» BRIEF:
Copy all lines below exactly as written. Leave pictures out.
+++ RECORDS PROVIDED
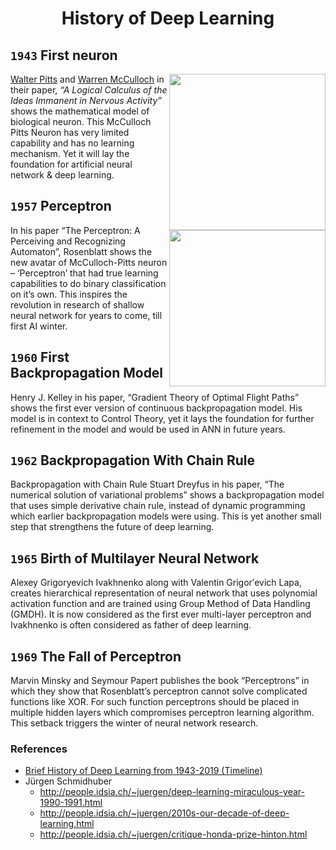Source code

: <h1 align="center">History of Deep Learning</h1>

## `1943` First neuron
<img width="250" align="right" src="https://machinelearningknowledge.ai/wp-content/uploads/2019/11/McCulloch-Pitts-1.jpg">

[Walter Pitts](https://en.wikipedia.org/wiki/Walter_Pitts) and [Warren McCulloch](https://en.wikipedia.org/wiki/Warren_Sturgis_McCulloch) in their paper, *“A Logical Calculus of the Ideas Immanent in Nervous Activity”* shows the mathematical model of biological neuron. This McCulloch Pitts Neuron has very limited capability and has no learning mechanism. Yet it will lay the foundation for artificial neural network & deep learning.

## `1957` Perceptron
<img width="250" align="right" src="https://machinelearningknowledge.ai/wp-content/uploads/2019/11/Frank-Rosenblatt-Perceptron.jpg">
In his paper “The Perceptron: A Perceiving and Recognizing Automaton”, Rosenblatt shows the new avatar of McCulloch-Pitts neuron – ‘Perceptron’ that had true learning capabilities to do binary classification on it’s own. This inspires the revolution in research of shallow neural network for years to come, till first AI winter.

## `1960` First Backpropagation Model
Henry J. Kelley in his paper, “Gradient Theory of Optimal Flight Paths” shows the first ever version of continuous backpropagation model. His model is in context to Control Theory, yet it lays the foundation for further refinement in the model and would be used in ANN in future years.

## `1962` Backpropagation With Chain Rule
Backpropagation with Chain Rule
Stuart Dreyfus in his paper, “The numerical solution of variational problems” shows a backpropagation model that uses simple derivative chain rule, instead of dynamic programming which earlier backpropagation models were using. This is yet another small step that strengthens the future of deep learning.

## `1965` Birth of Multilayer Neural Network
Alexey Grigoryevich Ivakhnenko along with Valentin Grigorʹevich Lapa, creates hierarchical representation of neural network that uses polynomial activation function and are trained using Group Method of Data Handling (GMDH). It is now considered as the first ever multi-layer perceptron and Ivakhnenko is often considered as father of deep learning.

## `1969` The Fall of Perceptron
Marvin Minsky and Seymour Papert publishes the book “Perceptrons” in which they show that Rosenblatt’s perceptron cannot solve complicated functions like XOR. For such function perceptrons should be placed in multiple hidden layers which compromises perceptron learning algorithm. This setback triggers the winter of neural network research.


### References
- [Brief History of Deep Learning from 1943-2019 (Timeline)](https://machinelearningknowledge.ai/brief-history-of-deep-learning/?fbclid=IwAR09wRExjQla-ZKutxbVIDptD6vfQbaAclXIWfh8X5SjyWW61Zu76eJB2A0)
- Jürgen Schmidhuber
  - http://people.idsia.ch/~juergen/deep-learning-miraculous-year-1990-1991.html
  - http://people.idsia.ch/~juergen/2010s-our-decade-of-deep-learning.html
  - http://people.idsia.ch/~juergen/critique-honda-prize-hinton.html
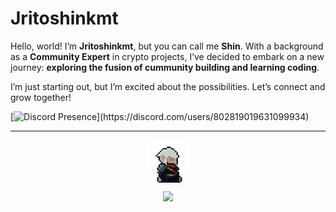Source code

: # Jritoshinkmt
Hello, world! I’m **Jritoshinkmt**, but you can call me **Shin**. With a background as a **Community Expert** in crypto projects, I’ve decided to embark on a new journey: **exploring the fusion of cummunity building and learning coding**.

I’m just starting out, but I’m excited about the possibilities. Let’s connect and grow together!

[![Discord Presence](https://lanyard.cnrad.dev/api/802819019631099934?idleMessage=Probably%20doing%20something%20else...)](https://discord.com/users/802819019631099934)

---

<div align="center">

[<img align="center" src='profile.png' alt='profile' height='68'>](https://github.com/jritoshinkmt)

![](https://komarev.com/ghpvc/?username=jritoshinkmt&color=525CEB)

</div>
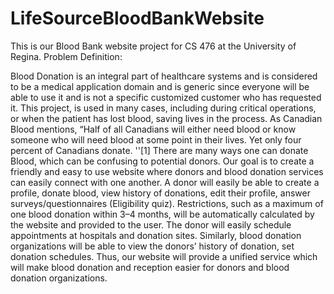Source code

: # LifeSourceBloodBankWebsite
This is our Blood Bank website project for CS 476 at the University of Regina. 
Problem Definition: 

Blood Donation is an integral part of healthcare systems and is considered to be a medical application domain and is generic since everyone will be able to use it and is not a specific customized customer who has requested it. This project, is used in many cases, including during critical operations, or when the patient has lost blood, saving lives in the process. As Canadian Blood mentions, “Half of all Canadians will either need blood or know someone who will need blood at some point in their lives. Yet only four percent of Canadians donate. ''[1] There are many ways one can donate Blood, which can be confusing to potential donors. Our goal is to create a friendly and easy to use website where donors and blood donation services can easily connect with one another.
            A donor will easily be able to create a profile, donate blood, view history of donations, edit their profile, answer surveys/questionnaires (Eligibility quiz). Restrictions, such as a maximum of one blood donation within 3–4 months, will be automatically calculated by the website and provided to the user. The donor will easily schedule appointments at hospitals and donation sites. 
        Similarly, blood donation organizations will be able to view the donors’  history of donation, set donation schedules. Thus, our website will provide a unified service which will make blood donation and reception easier for donors and blood donation organizations. 
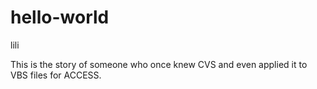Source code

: # hello-world
lili

This is the story of someone who once knew CVS and even applied it to VBS files for ACCESS.
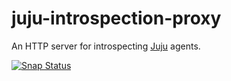 # juju-introspection-proxy

An HTTP server for introspecting [Juju](https://github.com/juju/juju) agents.

[![Snap Status](https://build.snapcraft.io/badge/axw/juju-introspection-proxy.svg)](https://build.snapcraft.io/user/axw/juju-introspection-proxy)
++++++
» THE ANSWER:
Source code

: <h1 align="center">History of Deep Learning</h1>

## `1943` First neuron
<img width="250" align="right" src="https://machinelearningknowledge.ai/wp-content/uploads/2019/11/McCulloch-Pitts-1.jpg">

[Walter Pitts](https://en.wikipedia.org/wiki/Walter_Pitts) and [Warren McCulloch](https://en.wikipedia.org/wiki/Warren_Sturgis_McCulloch) in their paper, *“A Logical Calculus of the Ideas Immanent in Nervous Activity”* shows the mathematical model of biological neuron. This McCulloch Pitts Neuron has very limited capability and has no learning mechanism. Yet it will lay the foundation for artificial neural network & deep learning.

## `1957` Perceptron
<img width="250" align="right" src="https://machinelearningknowledge.ai/wp-content/uploads/2019/11/Frank-Rosenblatt-Perceptron.jpg">
In his paper “The Perceptron: A Perceiving and Recognizing Automaton”, Rosenblatt shows the new avatar of McCulloch-Pitts neuron – ‘Perceptron’ that had true learning capabilities to do binary classification on it’s own. This inspires the revolution in research of shallow neural network for years to come, till first AI winter.

## `1960` First Backpropagation Model
Henry J. Kelley in his paper, “Gradient Theory of Optimal Flight Paths” shows the first ever version of continuous backpropagation model. His model is in context to Control Theory, yet it lays the foundation for further refinement in the model and would be used in ANN in future years.

## `1962` Backpropagation With Chain Rule
Backpropagation with Chain Rule
Stuart Dreyfus in his paper, “The numerical solution of variational problems” shows a backpropagation model that uses simple derivative chain rule, instead of dynamic programming which earlier backpropagation models were using. This is yet another small step that strengthens the future of deep learning.

## `1965` Birth of Multilayer Neural Network
Alexey Grigoryevich Ivakhnenko along with Valentin Grigorʹevich Lapa, creates hierarchical representation of neural network that uses polynomial activation function and are trained using Group Method of Data Handling (GMDH). It is now considered as the first ever multi-layer perceptron and Ivakhnenko is often considered as father of deep learning.

## `1969` The Fall of Perceptron
Marvin Minsky and Seymour Papert publishes the book “Perceptrons” in which they show that Rosenblatt’s perceptron cannot solve complicated functions like XOR. For such function perceptrons should be placed in multiple hidden layers which compromises perceptron learning algorithm. This setback triggers the winter of neural network research.


### References
- [Brief History of Deep Learning from 1943-2019 (Timeline)](https://machinelearningknowledge.ai/brief-history-of-deep-learning/?fbclid=IwAR09wRExjQla-ZKutxbVIDptD6vfQbaAclXIWfh8X5SjyWW61Zu76eJB2A0)
- Jürgen Schmidhuber
  - http://people.idsia.ch/~juergen/deep-learning-miraculous-year-1990-1991.html
  - http://people.idsia.ch/~juergen/2010s-our-decade-of-deep-learning.html
  - http://people.idsia.ch/~juergen/critique-honda-prize-hinton.html
Source code

: # Jritoshinkmt
Hello, world! I’m **Jritoshinkmt**, but you can call me **Shin**. With a background as a **Community Expert** in crypto projects, I’ve decided to embark on a new journey: **exploring the fusion of cummunity building and learning coding**.

I’m just starting out, but I’m excited about the possibilities. Let’s connect and grow together!

[![Discord Presence](https://lanyard.cnrad.dev/api/802819019631099934?idleMessage=Probably%20doing%20something%20else...)](https://discord.com/users/802819019631099934)

---

<div align="center">

[<img align="center" src='profile.png' alt='profile' height='68'>](https://github.com/jritoshinkmt)

![](https://komarev.com/ghpvc/?username=jritoshinkmt&color=525CEB)

</div>
Source code

: # LifeSourceBloodBankWebsite
This is our Blood Bank website project for CS 476 at the University of Regina. 
Problem Definition: 

Blood Donation is an integral part of healthcare systems and is considered to be a medical application domain and is generic since everyone will be able to use it and is not a specific customized customer who has requested it. This project, is used in many cases, including during critical operations, or when the patient has lost blood, saving lives in the process. As Canadian Blood mentions, “Half of all Canadians will either need blood or know someone who will need blood at some point in their lives. Yet only four percent of Canadians donate. ''[1] There are many ways one can donate Blood, which can be confusing to potential donors. Our goal is to create a friendly and easy to use website where donors and blood donation services can easily connect with one another.
            A donor will easily be able to create a profile, donate blood, view history of donations, edit their profile, answer surveys/questionnaires (Eligibility quiz). Restrictions, such as a maximum of one blood donation within 3–4 months, will be automatically calculated by the website and provided to the user. The donor will easily schedule appointments at hospitals and donation sites. 
        Similarly, blood donation organizations will be able to view the donors’  history of donation, set donation schedules. Thus, our website will provide a unified service which will make blood donation and reception easier for donors and blood donation organizations. 
Source code

: # hello-world
lili

This is the story of someone who once knew CVS and even applied it to VBS files for ACCESS.
 # juju-introspection-proxy

An HTTP server for introspecting [Juju](https://github.com/juju/juju) agents.

[![Snap Status](https://build.snapcraft.io/badge/axw/juju-introspection-proxy.svg)](https://build.snapcraft.io/user/axw/juju-introspection-proxy)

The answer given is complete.